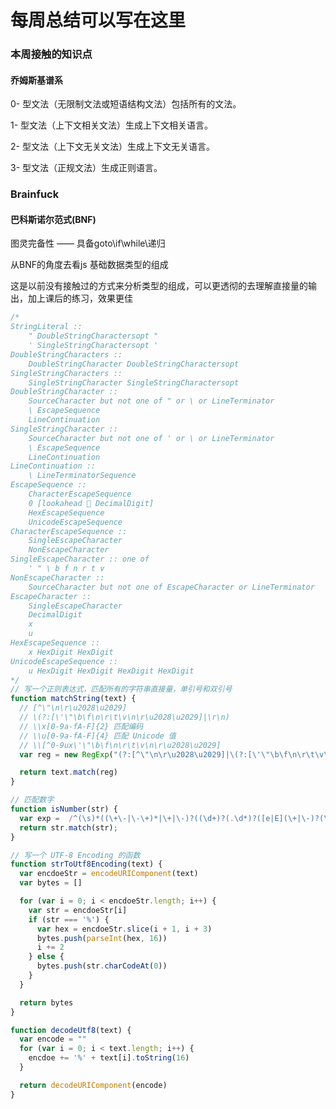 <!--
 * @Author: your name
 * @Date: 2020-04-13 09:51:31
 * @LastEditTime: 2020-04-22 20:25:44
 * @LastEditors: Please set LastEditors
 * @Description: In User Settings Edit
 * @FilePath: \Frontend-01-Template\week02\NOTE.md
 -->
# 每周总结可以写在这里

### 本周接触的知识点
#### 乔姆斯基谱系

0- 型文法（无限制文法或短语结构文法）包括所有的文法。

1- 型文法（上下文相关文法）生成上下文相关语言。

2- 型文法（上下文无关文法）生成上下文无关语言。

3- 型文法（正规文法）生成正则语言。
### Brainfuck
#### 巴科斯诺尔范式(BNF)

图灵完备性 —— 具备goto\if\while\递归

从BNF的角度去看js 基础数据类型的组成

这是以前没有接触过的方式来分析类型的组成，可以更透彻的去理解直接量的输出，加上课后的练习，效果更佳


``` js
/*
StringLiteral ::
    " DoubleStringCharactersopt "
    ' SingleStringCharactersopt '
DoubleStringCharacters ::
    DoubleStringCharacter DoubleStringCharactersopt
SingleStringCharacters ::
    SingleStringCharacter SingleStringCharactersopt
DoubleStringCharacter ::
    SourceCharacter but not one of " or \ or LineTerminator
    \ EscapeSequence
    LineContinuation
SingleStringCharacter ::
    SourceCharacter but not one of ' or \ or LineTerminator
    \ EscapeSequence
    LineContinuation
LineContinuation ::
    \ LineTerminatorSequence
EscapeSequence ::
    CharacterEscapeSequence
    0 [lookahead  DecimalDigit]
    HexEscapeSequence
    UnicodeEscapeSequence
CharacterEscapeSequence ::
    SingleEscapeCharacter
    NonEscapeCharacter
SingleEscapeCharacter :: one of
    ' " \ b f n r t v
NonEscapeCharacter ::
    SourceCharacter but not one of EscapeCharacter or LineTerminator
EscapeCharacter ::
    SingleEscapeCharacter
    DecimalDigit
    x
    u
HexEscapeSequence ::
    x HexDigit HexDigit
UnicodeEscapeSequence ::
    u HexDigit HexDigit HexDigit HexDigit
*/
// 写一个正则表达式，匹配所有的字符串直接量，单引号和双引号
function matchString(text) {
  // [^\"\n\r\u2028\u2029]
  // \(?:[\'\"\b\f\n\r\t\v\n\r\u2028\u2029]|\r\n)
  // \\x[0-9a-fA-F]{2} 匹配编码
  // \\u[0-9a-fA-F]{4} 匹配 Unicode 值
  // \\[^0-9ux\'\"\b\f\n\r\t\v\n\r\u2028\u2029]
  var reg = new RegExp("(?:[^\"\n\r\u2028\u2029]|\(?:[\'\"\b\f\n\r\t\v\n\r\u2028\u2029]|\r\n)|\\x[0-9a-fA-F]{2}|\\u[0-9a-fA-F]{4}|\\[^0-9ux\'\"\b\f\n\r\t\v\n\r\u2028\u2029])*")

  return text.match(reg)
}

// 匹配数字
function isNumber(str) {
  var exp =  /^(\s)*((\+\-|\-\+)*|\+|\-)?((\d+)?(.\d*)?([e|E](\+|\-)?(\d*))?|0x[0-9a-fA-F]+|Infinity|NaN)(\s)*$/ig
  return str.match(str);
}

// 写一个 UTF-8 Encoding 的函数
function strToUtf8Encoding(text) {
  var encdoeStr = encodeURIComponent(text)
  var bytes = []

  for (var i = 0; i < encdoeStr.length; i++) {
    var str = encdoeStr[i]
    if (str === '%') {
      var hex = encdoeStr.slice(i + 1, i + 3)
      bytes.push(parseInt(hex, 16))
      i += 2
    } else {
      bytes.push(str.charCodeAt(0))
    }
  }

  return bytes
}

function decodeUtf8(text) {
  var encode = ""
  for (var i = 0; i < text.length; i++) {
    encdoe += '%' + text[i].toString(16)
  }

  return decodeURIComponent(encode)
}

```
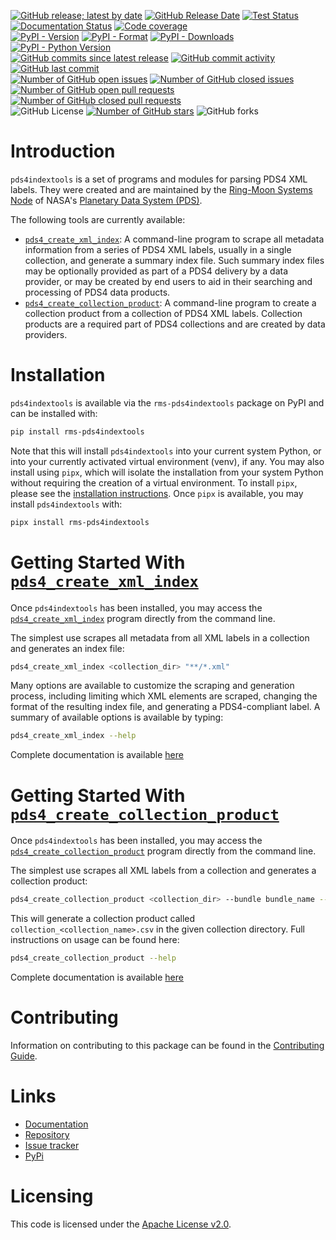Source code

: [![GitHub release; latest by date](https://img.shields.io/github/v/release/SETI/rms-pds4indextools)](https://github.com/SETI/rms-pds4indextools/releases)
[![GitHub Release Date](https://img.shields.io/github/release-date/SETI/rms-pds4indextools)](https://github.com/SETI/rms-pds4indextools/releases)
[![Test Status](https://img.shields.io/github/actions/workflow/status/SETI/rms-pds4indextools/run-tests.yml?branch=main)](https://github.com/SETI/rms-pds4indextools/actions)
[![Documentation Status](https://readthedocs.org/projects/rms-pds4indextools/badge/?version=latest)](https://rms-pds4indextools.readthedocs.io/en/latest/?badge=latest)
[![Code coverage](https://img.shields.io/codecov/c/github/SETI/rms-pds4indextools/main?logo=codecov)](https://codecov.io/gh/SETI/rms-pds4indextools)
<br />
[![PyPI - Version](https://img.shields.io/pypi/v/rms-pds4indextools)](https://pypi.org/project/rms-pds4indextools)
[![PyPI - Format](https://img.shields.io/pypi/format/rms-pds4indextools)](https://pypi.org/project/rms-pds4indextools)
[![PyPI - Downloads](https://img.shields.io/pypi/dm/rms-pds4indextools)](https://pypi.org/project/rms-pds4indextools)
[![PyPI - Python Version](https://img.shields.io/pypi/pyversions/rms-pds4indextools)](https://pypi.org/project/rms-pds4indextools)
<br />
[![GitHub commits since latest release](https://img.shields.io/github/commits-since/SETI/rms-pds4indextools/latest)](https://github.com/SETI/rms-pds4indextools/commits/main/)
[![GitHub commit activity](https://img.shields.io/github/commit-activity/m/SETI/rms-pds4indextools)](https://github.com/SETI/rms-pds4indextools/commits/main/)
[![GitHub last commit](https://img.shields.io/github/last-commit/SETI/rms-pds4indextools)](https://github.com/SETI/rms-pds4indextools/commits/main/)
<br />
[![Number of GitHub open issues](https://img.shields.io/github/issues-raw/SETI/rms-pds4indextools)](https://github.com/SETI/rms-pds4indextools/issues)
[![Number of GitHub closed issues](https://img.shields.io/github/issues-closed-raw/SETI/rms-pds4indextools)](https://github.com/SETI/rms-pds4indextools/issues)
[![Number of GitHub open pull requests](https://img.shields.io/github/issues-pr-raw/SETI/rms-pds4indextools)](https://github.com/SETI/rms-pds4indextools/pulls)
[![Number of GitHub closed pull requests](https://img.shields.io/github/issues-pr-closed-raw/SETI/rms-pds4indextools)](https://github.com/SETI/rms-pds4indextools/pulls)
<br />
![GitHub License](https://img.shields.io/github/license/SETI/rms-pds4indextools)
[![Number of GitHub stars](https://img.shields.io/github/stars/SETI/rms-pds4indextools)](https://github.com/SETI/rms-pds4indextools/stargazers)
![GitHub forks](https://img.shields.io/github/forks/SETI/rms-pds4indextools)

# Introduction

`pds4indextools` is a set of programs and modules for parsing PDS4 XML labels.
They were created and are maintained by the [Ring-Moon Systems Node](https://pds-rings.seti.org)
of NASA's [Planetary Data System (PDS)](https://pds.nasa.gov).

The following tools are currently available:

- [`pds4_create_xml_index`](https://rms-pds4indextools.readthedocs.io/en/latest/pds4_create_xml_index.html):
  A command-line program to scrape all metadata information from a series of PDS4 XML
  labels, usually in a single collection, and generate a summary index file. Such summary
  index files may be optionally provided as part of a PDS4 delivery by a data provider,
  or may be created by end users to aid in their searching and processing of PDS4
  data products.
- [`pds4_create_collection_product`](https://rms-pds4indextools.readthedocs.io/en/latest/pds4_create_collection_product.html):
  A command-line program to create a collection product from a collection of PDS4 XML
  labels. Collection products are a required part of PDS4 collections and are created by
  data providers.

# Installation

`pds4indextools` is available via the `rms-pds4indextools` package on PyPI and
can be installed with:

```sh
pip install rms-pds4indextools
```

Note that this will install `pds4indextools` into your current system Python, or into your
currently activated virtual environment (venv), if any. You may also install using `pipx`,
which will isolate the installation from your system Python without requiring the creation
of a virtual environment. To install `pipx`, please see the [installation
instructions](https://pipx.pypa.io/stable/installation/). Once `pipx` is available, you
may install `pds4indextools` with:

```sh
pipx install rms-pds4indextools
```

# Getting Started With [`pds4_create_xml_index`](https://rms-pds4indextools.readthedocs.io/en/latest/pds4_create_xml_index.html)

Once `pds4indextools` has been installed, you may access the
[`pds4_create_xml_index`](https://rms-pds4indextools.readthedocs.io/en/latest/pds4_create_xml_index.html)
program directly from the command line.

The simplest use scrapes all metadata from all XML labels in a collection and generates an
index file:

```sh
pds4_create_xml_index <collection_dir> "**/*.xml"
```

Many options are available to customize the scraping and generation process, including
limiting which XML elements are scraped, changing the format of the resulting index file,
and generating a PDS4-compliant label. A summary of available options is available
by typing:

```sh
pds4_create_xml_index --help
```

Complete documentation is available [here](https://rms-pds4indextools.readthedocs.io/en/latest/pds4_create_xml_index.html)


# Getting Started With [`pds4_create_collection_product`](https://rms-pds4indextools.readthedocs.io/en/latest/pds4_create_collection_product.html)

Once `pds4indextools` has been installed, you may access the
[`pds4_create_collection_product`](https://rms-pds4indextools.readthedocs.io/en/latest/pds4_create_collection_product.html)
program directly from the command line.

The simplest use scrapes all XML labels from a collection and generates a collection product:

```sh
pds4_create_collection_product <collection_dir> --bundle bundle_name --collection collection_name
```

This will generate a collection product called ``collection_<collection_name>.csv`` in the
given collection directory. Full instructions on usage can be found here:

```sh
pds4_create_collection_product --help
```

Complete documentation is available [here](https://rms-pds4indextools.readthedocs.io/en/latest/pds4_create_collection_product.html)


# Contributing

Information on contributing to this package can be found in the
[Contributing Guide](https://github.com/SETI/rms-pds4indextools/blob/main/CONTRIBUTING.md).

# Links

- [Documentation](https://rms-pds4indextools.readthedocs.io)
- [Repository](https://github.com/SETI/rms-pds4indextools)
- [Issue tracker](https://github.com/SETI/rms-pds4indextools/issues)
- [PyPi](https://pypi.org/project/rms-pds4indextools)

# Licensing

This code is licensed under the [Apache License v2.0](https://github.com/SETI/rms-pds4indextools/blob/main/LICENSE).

• _Work to complete_:
Out of the data above, transcribe exactly and only the lines starting with the line that has "### 本周接触的知识点" and going on through the line that has "从BNF的角度去看js 基础数据类型的组成", both included.

• _Reply to the exercise_:
### 本周接触的知识点
#### 乔姆斯基谱系

0- 型文法（无限制文法或短语结构文法）包括所有的文法。

1- 型文法（上下文相关文法）生成上下文相关语言。

2- 型文法（上下文无关文法）生成上下文无关语言。

3- 型文法（正规文法）生成正则语言。
### Brainfuck
#### 巴科斯诺尔范式(BNF)

图灵完备性 —— 具备goto\if\while\递归

从BNF的角度去看js 基础数据类型的组成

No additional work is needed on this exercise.